Très bien, fit le directeur, vous allez prendre ce portoloin pour vous rendre au square Grimmaud. Votre mère va être mise au courant sous peu.

Qu'est-ce qui se passe? demanda George d'une voix tendu. Pourquoi ça nous concerne ?

Votre père est blessé, répondit Dumbledore d'une voix calme. Mais il faut se dépêcher. Vous avez déjà utilisé un porteloin (tout le monde hocha la tête) ? Très bien alors Harry et les Weasley, tenez-vous prêt.

Tous s'approchèrent de la bouilloire à l'exception de Ron.

Hermione viens avec nous, dit Ron d'une voix vibrante.

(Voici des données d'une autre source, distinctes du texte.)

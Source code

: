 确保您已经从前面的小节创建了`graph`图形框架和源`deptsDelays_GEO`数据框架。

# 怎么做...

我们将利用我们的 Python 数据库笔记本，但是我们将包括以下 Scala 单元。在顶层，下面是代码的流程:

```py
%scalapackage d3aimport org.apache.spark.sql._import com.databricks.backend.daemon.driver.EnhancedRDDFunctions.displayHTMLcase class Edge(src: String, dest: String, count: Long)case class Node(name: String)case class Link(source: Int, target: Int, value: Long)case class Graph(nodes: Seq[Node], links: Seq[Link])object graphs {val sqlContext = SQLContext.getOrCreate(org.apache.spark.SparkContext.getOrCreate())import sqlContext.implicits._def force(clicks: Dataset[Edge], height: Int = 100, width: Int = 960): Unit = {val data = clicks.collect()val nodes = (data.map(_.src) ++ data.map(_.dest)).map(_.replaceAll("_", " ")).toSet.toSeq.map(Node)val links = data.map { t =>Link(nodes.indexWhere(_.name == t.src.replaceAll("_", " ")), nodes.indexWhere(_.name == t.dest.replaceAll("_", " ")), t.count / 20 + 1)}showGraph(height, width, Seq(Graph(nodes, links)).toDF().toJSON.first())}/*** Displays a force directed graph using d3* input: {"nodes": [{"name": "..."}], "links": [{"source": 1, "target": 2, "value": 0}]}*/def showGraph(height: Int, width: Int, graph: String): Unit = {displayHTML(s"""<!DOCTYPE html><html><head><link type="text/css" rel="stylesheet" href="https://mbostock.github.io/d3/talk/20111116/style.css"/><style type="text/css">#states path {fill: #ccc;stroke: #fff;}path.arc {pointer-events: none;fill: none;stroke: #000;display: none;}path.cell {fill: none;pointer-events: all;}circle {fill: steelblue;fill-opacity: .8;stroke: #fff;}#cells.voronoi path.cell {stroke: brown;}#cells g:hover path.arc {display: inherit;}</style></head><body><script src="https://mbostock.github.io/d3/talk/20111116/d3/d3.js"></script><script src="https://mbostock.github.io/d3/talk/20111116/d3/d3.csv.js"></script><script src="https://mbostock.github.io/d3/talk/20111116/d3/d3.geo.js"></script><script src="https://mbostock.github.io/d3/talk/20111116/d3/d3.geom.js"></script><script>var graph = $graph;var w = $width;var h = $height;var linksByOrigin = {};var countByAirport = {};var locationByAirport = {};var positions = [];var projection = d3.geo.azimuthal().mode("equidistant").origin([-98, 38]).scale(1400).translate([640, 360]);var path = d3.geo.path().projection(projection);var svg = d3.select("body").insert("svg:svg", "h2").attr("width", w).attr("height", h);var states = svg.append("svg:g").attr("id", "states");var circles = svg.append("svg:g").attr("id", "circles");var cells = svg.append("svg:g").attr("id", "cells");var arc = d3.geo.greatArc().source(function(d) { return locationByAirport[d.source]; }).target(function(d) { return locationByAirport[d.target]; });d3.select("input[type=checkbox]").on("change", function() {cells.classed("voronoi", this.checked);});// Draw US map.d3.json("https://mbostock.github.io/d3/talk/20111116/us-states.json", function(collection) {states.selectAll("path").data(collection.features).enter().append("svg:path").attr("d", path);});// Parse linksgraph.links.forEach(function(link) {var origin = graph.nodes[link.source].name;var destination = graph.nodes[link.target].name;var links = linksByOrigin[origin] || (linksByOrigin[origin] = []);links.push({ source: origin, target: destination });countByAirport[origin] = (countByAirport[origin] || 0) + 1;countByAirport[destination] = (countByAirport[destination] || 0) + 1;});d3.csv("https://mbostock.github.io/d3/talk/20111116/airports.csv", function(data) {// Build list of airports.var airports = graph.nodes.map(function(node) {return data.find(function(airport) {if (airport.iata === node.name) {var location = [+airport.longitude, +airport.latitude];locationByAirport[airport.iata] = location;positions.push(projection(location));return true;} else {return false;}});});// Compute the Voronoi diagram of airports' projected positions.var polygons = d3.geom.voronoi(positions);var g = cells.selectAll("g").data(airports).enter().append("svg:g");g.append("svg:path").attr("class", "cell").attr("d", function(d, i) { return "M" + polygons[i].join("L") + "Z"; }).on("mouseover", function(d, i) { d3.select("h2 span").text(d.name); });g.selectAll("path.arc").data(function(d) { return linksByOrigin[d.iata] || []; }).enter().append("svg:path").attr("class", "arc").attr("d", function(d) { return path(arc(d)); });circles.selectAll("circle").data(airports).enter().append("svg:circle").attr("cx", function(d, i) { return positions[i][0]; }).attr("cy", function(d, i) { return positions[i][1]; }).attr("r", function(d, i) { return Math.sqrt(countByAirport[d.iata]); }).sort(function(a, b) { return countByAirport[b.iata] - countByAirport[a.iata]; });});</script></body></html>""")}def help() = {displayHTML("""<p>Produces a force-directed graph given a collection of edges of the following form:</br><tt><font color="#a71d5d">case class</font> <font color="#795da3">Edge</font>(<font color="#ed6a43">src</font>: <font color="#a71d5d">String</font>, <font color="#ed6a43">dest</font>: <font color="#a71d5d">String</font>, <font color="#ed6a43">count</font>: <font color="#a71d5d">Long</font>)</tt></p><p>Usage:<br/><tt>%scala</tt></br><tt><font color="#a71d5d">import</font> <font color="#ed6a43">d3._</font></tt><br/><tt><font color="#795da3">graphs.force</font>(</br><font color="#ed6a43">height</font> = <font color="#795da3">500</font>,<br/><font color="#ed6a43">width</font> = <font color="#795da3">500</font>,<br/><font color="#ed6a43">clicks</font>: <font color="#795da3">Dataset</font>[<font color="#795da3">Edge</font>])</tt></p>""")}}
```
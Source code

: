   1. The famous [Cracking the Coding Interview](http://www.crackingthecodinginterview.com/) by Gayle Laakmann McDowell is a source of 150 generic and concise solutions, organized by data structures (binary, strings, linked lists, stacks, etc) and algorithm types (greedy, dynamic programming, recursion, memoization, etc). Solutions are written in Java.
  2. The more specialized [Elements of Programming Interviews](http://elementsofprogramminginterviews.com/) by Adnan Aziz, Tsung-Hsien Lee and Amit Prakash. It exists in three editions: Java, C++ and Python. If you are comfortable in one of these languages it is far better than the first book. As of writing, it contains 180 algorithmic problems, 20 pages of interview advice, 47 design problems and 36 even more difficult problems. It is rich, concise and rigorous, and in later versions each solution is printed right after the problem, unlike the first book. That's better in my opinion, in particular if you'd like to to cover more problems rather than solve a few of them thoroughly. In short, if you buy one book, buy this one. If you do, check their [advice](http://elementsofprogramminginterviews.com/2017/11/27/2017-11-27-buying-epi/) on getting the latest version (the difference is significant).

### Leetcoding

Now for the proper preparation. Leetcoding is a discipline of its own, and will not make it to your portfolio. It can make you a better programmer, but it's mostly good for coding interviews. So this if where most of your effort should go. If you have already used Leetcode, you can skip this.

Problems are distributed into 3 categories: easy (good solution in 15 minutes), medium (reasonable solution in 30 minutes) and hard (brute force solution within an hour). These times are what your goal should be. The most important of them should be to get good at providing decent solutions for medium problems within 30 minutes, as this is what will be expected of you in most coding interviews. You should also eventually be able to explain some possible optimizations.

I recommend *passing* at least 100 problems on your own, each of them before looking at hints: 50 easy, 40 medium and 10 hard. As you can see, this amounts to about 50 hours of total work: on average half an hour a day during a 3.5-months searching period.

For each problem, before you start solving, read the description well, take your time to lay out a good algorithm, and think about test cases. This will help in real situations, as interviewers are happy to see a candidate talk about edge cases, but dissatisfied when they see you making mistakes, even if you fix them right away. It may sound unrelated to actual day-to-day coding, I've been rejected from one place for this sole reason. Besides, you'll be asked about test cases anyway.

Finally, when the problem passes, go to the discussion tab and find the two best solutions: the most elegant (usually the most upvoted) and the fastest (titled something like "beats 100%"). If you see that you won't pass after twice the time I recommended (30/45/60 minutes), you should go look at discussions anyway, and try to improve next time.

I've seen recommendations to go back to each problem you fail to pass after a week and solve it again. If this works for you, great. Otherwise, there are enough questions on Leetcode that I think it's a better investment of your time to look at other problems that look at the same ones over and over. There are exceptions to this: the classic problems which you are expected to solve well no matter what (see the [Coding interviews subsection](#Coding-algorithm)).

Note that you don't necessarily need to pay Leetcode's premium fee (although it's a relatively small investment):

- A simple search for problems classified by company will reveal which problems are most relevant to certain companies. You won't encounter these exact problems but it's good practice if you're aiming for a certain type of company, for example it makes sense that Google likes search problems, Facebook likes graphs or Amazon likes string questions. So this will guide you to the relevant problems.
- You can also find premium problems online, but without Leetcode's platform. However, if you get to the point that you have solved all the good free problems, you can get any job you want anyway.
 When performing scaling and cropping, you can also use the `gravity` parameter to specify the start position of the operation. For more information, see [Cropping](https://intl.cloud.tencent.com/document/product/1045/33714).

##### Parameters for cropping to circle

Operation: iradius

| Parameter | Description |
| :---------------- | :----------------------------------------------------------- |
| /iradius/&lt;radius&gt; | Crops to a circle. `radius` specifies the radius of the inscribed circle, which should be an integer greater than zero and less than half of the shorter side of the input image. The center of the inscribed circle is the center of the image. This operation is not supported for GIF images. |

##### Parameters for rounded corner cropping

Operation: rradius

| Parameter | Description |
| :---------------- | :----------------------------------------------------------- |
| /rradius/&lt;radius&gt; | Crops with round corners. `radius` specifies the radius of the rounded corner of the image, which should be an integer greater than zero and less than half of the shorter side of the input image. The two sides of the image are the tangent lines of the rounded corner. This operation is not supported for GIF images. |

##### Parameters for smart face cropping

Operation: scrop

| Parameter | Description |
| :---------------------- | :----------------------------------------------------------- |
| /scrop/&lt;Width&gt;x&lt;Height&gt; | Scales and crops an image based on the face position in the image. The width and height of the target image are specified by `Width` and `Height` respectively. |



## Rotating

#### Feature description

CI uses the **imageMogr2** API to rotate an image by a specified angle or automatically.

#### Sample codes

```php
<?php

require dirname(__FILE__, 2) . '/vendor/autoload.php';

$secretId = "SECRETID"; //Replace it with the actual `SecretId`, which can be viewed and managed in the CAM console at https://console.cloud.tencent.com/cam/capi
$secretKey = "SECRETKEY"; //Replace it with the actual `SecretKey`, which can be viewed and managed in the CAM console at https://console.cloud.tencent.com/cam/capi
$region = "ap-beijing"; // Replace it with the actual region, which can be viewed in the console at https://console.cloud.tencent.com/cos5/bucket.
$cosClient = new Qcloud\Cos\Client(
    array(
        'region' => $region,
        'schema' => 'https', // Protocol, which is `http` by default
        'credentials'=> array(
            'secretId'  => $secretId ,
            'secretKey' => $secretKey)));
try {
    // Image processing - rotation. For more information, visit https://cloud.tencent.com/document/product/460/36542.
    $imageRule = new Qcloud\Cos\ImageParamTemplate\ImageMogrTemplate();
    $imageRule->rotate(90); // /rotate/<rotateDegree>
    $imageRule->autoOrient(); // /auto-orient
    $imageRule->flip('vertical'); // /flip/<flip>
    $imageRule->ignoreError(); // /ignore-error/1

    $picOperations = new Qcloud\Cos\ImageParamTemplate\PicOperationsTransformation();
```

Dumbledore observa Ron de ses yeux bleu perçant.

Malheureusement ce n'est pas possible, le trimestre n'est officiellement pas terminé et je ne veux pas attirer d'ennuis à miss Granger.

Mais c'est notre meilleure amie !

Harry et Ron avait parlé en même temps. Hermione ne savait plus où se mettre, à l'évidence la situation lui échappait totalement !

Monsieur Weasley, reprit calmement Dumbledore, ne croyez pas que je n'ai pas confiance en miss Granger, vous êtes parfaitement en droit de lui parler de l'Ordre. Mais il est évident que le professeur Ombrage serait ravi d'un prétexte comme celui-ci pour retirer des point où la mettre en retenu…

Tous les regards étaient à présent diriger vers Ron. Il hésita mais fini par lâcher la main d'Hermione avant de la poser sur la bouilloire avec celles des autres. La dernière chose que la jeune fille avant qu'ils disparaissent tous dans un tourbillon coloré, fut les yeux d'Harry et de Ron, fixé sur elle, l'air profondément désolé.